** DATA **

******

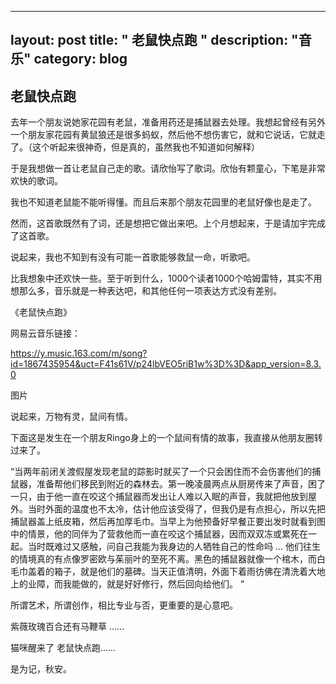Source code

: 
---
layout: post
title: " 老鼠快点跑 "
description: "音乐"
category: blog
---

## 老鼠快点跑

去年一个朋友说她家花园有老鼠，准备用药还是捕鼠器去处理。我想起曾经有另外一个朋友家花园有黄鼠狼还是很多蚂蚁，然后他不想伤害它，就和它说话，它就走了。（这个听起来很神奇，但是真的，虽然我也不知道如何解释）

于是我想做一首让老鼠自己走的歌。请欣怡写了歌词。欣怡有颗童心，下笔是非常欢快的歌词。

我也不知道老鼠能不能听得懂。而且后来那个朋友花园里的老鼠好像也是走了。

然而，这首歌既然有了词，还是想把它做出来吧。上个月想起来，于是请加宇完成了这首歌。

说起来，我也不知到有没有可能一首歌能够救鼠一命，听歌吧。

比我想象中还欢快一些。至于听到什么，1000个读者1000个哈姆雷特，其实不用想那么多，音乐就是一种表达吧，和其他任何一项表达方式没有差别。

《老鼠快点跑》

网易云音乐链接：

https://y.music.163.com/m/song?id=1867435954&uct=F41s61V/p24lbVEO5riB1w%3D%3D&app_version=8.3.0

图片

说起来，万物有灵，鼠间有情。

下面这是发生在一个朋友Ringo身上的一个鼠间有情的故事，我直接从他朋友圈转过来了。

“当两年前闭关渡假屋发现老鼠的踪影时就买了一个只会困住而不会伤害他们的捕鼠器，准备帮他们移民到附近的森林去。第一晚凌晨两点从厨房传来了声音，困了一只，由于他一直在咬这个捕鼠器而发出让人难以入眠的声音，我就把他放到屋外。当时外面的温度也不太冷，估计他应该受得了，但我仍是有点担心，所以先把捕鼠器盖上纸皮箱，然后再加厚毛巾。当早上为他预备好早餐正要出发时就看到图中的情景，他的同伴为了营救他而一直在咬这个捕鼠器，因而双双冻或累死在一起。当时既难过又感触，问自己我能为我身边的人牺牲自己的性命吗 ... 他们往生的情境真的有点像罗密欧与茱丽叶的至死不离。黑色的捕鼠器就像一个棺木，而白毛巾盖着的箱子，就是他们的墓碑。当天正值清明，外面下着雨彷佛在清洗着大地上的业障，而我能做的，就是好好修行，然后回向给他们。 ”

所谓艺术，所谓创作，相比专业与否，更重要的是心意吧。

紫薇玫瑰百合还有马鞭草 ……

猫咪醒来了 老鼠快点跑……

是为记，秋安。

******

** TASK OBJECTIVE **
How many lines in the records above contain the word "老鼠快点跑"? Answer with the number only.

** RESPONSE AREA **
4